Recently, O’Neill has been visiting schools in the hope that she can discuss some of the themes in Asking For It with young girls and boys. She has had a mixed response. Even seasoned publishers have been reluctant to put out her novels due to their content. When I went to buy the novel from Waterstones, I was told that the book had been taken out of the Young Adult section after complaints from parents. It even comes with a ‘not suitable for young children’ warning on the back page.
O’Neill says: “It’s annoying when people say the subject matter is too dark. Have they ever met teenagers?”
With Quercus, O’Neill appears to have met the ideal publishing partner. “They have never once tried to censor my vision.”

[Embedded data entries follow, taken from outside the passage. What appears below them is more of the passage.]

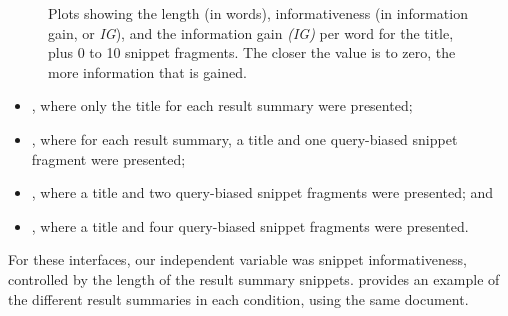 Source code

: \begin{figure}[t!]
    \centering
    \caption[Information gain plots]{Plots showing the length (in words), informativeness (in information gain, or \emph{IG}), and the information gain \emph{(IG)} per word for the title, plus 0 to 10 snippet fragments. The closer the value is to zero, the more information that is gained.}
    \label{fig:ig_plots}
\end{figure}

\begin{itemize}
    \item{, where only the title for each result summary were presented;}
    \item{, where for each result summary, a title and one query-biased snippet fragment were presented;}
    \item{, where a title and two query-biased snippet fragments were presented; and}
    \item{, where a title and four query-biased snippet fragments were presented.}
\end{itemize}

For these interfaces, our independent variable was snippet informativeness, controlled by the length of the result summary snippets.  provides an example of the different result summaries in each condition, using the same document.

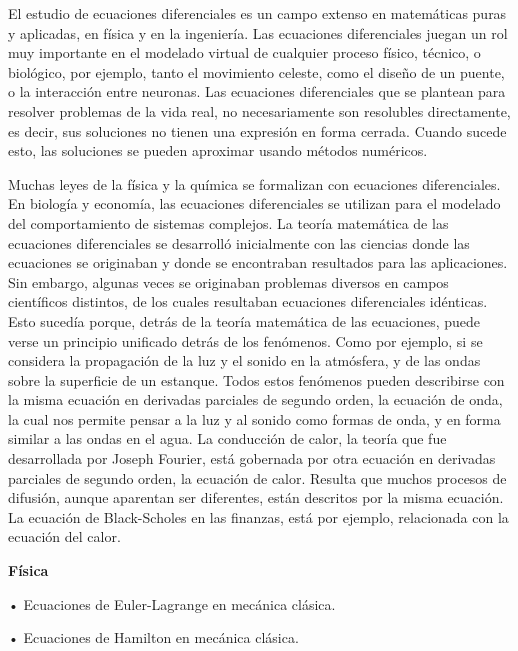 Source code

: \vspace{3mm}

\textcolor{ForestGreen!80}{
El estudio de ecuaciones diferenciales es un campo extenso en matemáticas puras y  aplicadas, en física y en la ingeniería. Las ecuaciones diferenciales juegan un rol muy importante en el modelado virtual de cualquier proceso físico, técnico, o biológico, por ejemplo, tanto el movimiento celeste, como el diseño de un puente, o la interacción entre neuronas. Las ecuaciones diferenciales que se plantean para resolver problemas de la vida real, no necesariamente son resolubles directamente, es decir, sus soluciones no tienen una expresión en forma cerrada. Cuando sucede esto, las soluciones se pueden aproximar usando métodos numéricos.}

\textcolor{ForestGreen!80}{Muchas leyes de la física y la química se formalizan con ecuaciones diferenciales. En biología y economía, las ecuaciones diferenciales se utilizan para el modelado del comportamiento de sistemas complejos. La teoría matemática de las ecuaciones diferenciales se desarrolló inicialmente con las ciencias donde las ecuaciones se originaban y donde se encontraban resultados para las aplicaciones. Sin embargo, algunas veces se originaban problemas diversos en campos científicos distintos, de los cuales resultaban ecuaciones diferenciales idénticas. Esto sucedía porque, detrás de la teoría matemática de las ecuaciones, puede verse un principio unificado detrás de los fenómenos. Como por ejemplo, si se considera la propagación de la luz y el sonido en la atmósfera, y de las ondas sobre la superficie de un estanque. Todos estos fenómenos pueden describirse con la misma ecuación en derivadas parciales de segundo orden, la ecuación de onda, la cual nos permite pensar a la luz y al sonido como formas de onda, y en forma similar a las ondas en el agua. La conducción de calor, la teoría que fue desarrollada por Joseph Fourier, está gobernada por otra ecuación en derivadas parciales de segundo orden, la ecuación de calor. Resulta que muchos procesos de difusión, aunque aparentan ser diferentes, están descritos por la misma ecuación. La ecuación de Black-Scholes en las finanzas, está por ejemplo, relacionada con la ecuación del calor.}

\textcolor{ForestGreen!80}{\textbf{Física}}

\textcolor{ForestGreen!80}{•	Ecuaciones de Euler-Lagrange en mecánica clásica.}

\textcolor{ForestGreen!80}{•	Ecuaciones de Hamilton en mecánica clásica.}

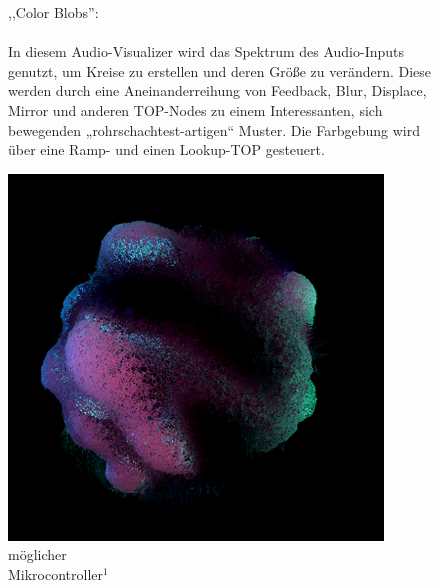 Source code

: \documentclass[12pt]{scrartcl}%
\theoremstyle{nonumberplain}
\begin{document}
\begin{figure}[h]
   \begin{minipage}[b]{.4\linewidth}
     ,,Color Blobs'':
     \\\\
In diesem Audio-Visualizer wird das Spektrum des Audio-Inputs genutzt, um Kreise zu erstellen und deren Größe zu verändern. Diese werden durch eine Aneinanderreihung von Feedback, Blur, Displace, Mirror und anderen TOP-Nodes zu einem Interessanten, sich bewegenden „rohrschachtest-artigen“ Muster. Die Farbgebung wird über eine Ramp- und einen Lookup-TOP gesteuert.
   \end{minipage}
   \hspace{.1\linewidth}
   \begin{minipage}[b]{.4\linewidth}
      \includegraphics[width=\linewidth]{sunvox_4}
      \caption{möglicher\\Mikrocontroller${}^{1}$}
   \end{minipage}
\end{figure}
\end{document}
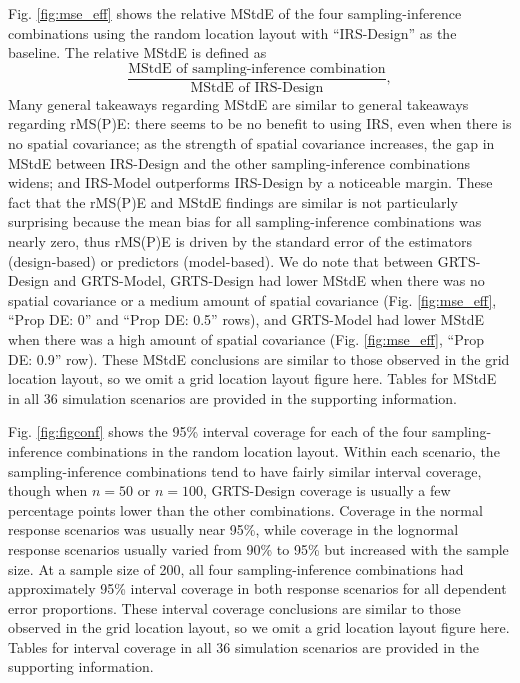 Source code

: \documentclass[]{elsarticle} %
\begin{document}
Fig. \ref{fig:mse_eff} shows the relative MStdE of the four
sampling-inference combinations using the random location layout with
``IRS-Design'' as the baseline. The relative MStdE is defined as
\begin{equation*}
\frac{\text{MStdE of sampling-inference combination}}{\text{MStdE of IRS-Design}},
\end{equation*} Many general takeaways regarding MStdE are similar to
general takeaways regarding rMS(P)E: there seems to be no benefit to
using IRS, even when there is no spatial covariance; as the strength of
spatial covariance increases, the gap in MStdE between IRS-Design and
the other sampling-inference combinations widens; and IRS-Model
outperforms IRS-Design by a noticeable margin. These fact that the
rMS(P)E and MStdE findings are similar is not particularly surprising
because the mean bias for all sampling-inference combinations was nearly
zero, thus rMS(P)E is driven by the standard error of the estimators
(design-based) or predictors (model-based). We do note that between
GRTS-Design and GRTS-Model, GRTS-Design had lower MStdE when there was
no spatial covariance or a medium amount of spatial covariance (Fig.
\ref{fig:mse_eff}, ``Prop DE: 0'' and ``Prop DE: 0.5'' rows), and
GRTS-Model had lower MStdE when there was a high amount of spatial
covariance (Fig. \ref{fig:mse_eff}, ``Prop DE: 0.9'' row). These MStdE
conclusions are similar to those observed in the grid location layout,
so we omit a grid location layout figure here. Tables for MStdE in all
36 simulation scenarios are provided in the supporting information.

Fig. \ref{fig:figconf} shows the 95\% interval coverage for each of the
four sampling-inference combinations in the random location layout.
Within each scenario, the sampling-inference combinations tend to have
fairly similar interval coverage, though when \(n = 50\) or \(n = 100\),
GRTS-Design coverage is usually a few percentage points lower than the
other combinations. Coverage in the normal response scenarios was
usually near 95\%, while coverage in the lognormal response scenarios
usually varied from 90\% to 95\% but increased with the sample size. At
a sample size of 200, all four sampling-inference combinations had
approximately 95\% interval coverage in both response scenarios for all
dependent error proportions. These interval coverage conclusions are
similar to those observed in the grid location layout, so we omit a grid
location layout figure here. Tables for interval coverage in all 36
simulation scenarios are provided in the supporting information.
\end{document}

I couldn’t agree more. With throwaway sexist comments, rape threats and ‘slut shaming’ rife in our society, it’s important that someone is willing to educate our teenagers. “I think it’s important that this book is read by young girls,” O’Neill agrees after one audience member thanks her for the positive influence she has had on her teenage daughter. “But I think it is equally as important that boys read it too.”
The evening draws to a close with a question and answer segment, and one enquiry seems to strike a chord with O’Neill. Both of her books are concerned with female beauty. Is this something she wanted to explore?
“I am really interested in female beauty. There is so much pressure put on women. I worry how I look – I suffered from both bulimia and anorexia – I still feel like I need to be attractive to be successful. We waste so much time on ideals of female beauty. I explore these ideas so a teenager will reject them because I don’t think I have managed to do it and I don’t want the young women coming up behind me to waste time on this.”
My friend and I glance at each other and silently convey our excessive fan-girl admiration and recognition that this is an incredibly important message.
“Happiness can’t come across from external voices,” says O’Neill. “It has to come from within. There’s your Oprah moment.”